Sin embargo, el tema sexual parece preocuparle sobremanera a la “santa” institución religiosa por cuestiones que cuesta trabajo relacionar con su pretendida finalidad espiritual. Más que preocupación, el asunto se convierte en una verdadera obsesión al que se entregan periódicamente los “príncipes” de la Iglesia Católica de España. Cada dos o tres homilías, nuestros prelados retoman, con ceño fruncido y voz grave, la problemática de los, a su juicio, desvíos de la “rectitud“ sexual que ellos vigilan atentamente y que, por el interés que le prestan, les parece más grave que el asesinato de inocentes, aunque de lo primero no digan nada los mandamientos (depende lo que se entienda por “actos impuros”) y lo segundo sea condenado expresamente (no matarás).

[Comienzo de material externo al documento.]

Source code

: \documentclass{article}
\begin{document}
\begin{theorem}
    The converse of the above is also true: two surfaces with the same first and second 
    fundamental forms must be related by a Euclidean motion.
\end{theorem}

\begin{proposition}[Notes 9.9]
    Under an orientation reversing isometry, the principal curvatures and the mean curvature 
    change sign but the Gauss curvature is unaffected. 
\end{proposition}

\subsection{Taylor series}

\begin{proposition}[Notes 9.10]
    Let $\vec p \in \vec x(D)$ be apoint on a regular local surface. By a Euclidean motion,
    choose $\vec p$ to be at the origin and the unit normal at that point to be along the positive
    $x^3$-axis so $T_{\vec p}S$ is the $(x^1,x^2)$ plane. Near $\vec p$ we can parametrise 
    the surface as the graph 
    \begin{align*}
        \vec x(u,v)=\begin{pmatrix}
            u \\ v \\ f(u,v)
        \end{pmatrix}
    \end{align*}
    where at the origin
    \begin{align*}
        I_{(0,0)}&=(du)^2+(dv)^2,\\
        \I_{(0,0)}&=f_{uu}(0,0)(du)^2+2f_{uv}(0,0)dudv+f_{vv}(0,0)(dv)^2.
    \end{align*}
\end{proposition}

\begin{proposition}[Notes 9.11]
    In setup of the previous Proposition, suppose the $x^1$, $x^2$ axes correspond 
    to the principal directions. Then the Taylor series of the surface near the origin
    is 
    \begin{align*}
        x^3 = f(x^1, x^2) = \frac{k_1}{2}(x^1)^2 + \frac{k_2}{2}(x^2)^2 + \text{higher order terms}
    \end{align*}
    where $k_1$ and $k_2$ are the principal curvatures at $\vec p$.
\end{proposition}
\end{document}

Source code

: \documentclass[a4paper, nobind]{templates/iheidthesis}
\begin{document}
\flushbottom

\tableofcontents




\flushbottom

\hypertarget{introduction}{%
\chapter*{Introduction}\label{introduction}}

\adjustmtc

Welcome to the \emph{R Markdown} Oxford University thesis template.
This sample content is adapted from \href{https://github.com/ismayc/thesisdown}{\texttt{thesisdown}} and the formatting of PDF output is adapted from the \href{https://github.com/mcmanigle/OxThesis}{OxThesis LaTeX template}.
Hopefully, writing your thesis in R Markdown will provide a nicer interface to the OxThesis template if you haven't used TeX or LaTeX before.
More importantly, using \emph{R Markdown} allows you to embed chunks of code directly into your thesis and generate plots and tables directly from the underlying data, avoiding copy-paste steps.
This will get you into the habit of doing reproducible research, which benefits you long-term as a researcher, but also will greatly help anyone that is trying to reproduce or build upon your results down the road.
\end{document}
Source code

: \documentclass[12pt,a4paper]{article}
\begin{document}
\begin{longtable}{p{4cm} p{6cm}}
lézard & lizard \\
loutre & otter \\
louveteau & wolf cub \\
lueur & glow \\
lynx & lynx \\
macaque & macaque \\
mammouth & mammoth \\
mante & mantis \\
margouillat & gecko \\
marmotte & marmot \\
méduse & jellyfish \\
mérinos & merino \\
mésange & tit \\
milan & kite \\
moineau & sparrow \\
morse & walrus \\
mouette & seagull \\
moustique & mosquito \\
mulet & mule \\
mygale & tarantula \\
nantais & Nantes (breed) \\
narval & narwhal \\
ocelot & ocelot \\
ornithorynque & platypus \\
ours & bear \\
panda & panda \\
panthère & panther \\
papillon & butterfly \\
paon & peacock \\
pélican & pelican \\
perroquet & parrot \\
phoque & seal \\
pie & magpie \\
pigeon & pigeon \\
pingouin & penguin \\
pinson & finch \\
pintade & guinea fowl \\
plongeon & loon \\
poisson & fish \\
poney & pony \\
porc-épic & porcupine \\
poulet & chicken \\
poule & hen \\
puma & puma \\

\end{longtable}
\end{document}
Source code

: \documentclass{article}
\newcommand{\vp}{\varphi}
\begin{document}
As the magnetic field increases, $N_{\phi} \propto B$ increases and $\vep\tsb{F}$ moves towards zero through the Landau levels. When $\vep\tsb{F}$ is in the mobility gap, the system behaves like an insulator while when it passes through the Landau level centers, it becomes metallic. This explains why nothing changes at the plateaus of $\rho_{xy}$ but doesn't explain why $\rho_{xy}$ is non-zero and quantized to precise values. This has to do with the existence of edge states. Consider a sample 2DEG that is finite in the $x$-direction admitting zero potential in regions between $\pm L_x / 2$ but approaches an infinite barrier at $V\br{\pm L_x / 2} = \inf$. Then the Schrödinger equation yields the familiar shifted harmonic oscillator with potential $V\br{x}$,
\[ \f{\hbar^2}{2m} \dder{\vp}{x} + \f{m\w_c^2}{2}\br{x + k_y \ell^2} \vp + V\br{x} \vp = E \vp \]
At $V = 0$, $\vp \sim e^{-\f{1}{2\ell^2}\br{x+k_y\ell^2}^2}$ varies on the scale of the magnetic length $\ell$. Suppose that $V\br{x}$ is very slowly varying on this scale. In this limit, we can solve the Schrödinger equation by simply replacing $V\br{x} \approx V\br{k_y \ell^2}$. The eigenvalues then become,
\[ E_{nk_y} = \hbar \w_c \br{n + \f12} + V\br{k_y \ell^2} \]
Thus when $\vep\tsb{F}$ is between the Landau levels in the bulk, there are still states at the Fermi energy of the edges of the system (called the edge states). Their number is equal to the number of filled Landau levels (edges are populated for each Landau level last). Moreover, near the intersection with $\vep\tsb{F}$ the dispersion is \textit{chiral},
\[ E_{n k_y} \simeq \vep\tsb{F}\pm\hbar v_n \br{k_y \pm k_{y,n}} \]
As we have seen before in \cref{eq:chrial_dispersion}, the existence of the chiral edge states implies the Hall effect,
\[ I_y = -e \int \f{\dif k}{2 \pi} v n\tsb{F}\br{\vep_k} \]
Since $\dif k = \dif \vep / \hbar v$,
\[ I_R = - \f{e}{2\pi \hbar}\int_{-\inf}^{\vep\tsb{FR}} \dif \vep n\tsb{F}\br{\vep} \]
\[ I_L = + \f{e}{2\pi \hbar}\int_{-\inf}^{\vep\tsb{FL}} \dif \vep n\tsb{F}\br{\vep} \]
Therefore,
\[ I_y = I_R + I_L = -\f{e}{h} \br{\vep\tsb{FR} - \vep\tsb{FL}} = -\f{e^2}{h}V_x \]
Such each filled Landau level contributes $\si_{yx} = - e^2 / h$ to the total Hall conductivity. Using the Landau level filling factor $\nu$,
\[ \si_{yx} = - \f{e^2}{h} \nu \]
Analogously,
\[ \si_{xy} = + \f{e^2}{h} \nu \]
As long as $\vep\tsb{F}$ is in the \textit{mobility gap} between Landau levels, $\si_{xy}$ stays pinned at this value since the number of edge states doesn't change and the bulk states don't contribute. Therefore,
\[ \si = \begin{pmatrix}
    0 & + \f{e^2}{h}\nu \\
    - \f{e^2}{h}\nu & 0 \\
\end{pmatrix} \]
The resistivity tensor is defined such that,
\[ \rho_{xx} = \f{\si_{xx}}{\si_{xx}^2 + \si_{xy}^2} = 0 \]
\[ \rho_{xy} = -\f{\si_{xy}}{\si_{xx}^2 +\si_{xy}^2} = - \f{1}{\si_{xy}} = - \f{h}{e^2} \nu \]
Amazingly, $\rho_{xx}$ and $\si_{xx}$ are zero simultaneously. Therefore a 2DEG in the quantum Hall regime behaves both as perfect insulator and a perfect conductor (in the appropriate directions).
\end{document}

En cualquier caso, es significativo que para el obispo de Alcalá de Henares (Madrid), Juan Antonio Reig Pla, aquellos que “piensan ya desde niños que tienen atracción hacia las parejas del mismo sexo, (…) y para comprobarlo se corrompen y se prostituyen, (…) se encuentran en el infierno”, pero, en cambio, ninguna autoridad eclesiástica se pronuncia sobre la tumba del golpista y represor mediante el asesinato Queipo de Llano, que se custodia en la Basílica de la Macarena de Sevilla, y que impuso el nombre de su mujer a una iglesia (santa Genoveva) y bautizó con el de su madre a la virgen que allí se venera (Ntra. Sra. de las Mercedes). Para estos centinelas de la “moralidad”, el sexo es más pecaminoso que matar, siempre y cuando no se entreguen a sus placeres los propios clérigos, en cuyo caso hasta la pederastia no es motivo de castigo penal, ni de condena al infierno ni el pecado destruye a la persona, simplemente motiva su traslado a otro destino parroquial.
Es curiosa esta manía por el sexo de las autoridades religiosas y las actitudes homófobas que manifiestan, pues ponen de relieve unos prejuicios ampliamente superados por la realidad civil y social, además de expresar un fanatismo prácticamente patológico. Posiblemente sería esclarecedor escuchar las respuestas que pudieran dar, desde el diván del psiquiatra, los herederos de la Inquisicióna estas preguntas: ¿Por qué personas que deciden no procrear y niegan –que no anulan- todo impulso sexual la toman con las que procrean o disfrutan de sus apetencias sexuales? ¿Por qué los que castran el deseo sexual en su comportamiento están tan atentos a las prácticas sexuales que los demás desarrollan? ¿Por qué los que eligen una determinada conducta -aún en contra de la propia fisiología orgánica-, sin que nadie se lo discuta, cuestionan y hasta condenan las que con idéntica libertad decide el resto? ¿Por qué unas creencias indemostrables, por muy respetuosas que sean, se arrogan la autoridad de imponer sus criterios al conjunto de la ciudadanía en cuestiones en que la ciencia diverge?
Las ideas religiosas, máxime en el contexto político favorable como el actual, se crecen y se extienden a fuerza de impedir cualquier reacción que pueda contradecirlas. Lo malo no es albergar determinadas creencias, lo verdaderamente peligroso es la obligación de seguirlas mediante la coacción legislativa (ley del aborto, etc.) o social (condena de conductas) que los poderes políticos y religiosos conciertan. Y en esa deriva retrógada, que convierte la sociedad actual en un infierno no sólo para los gais, sino también para cualquiera que sea progresista y en verdad liberal, nos hallamos. Por ello, hay que denunciar todas las ofensivas reaccionarias que se producen y combatirlas… con la palabra y los argumentos, naturalmente.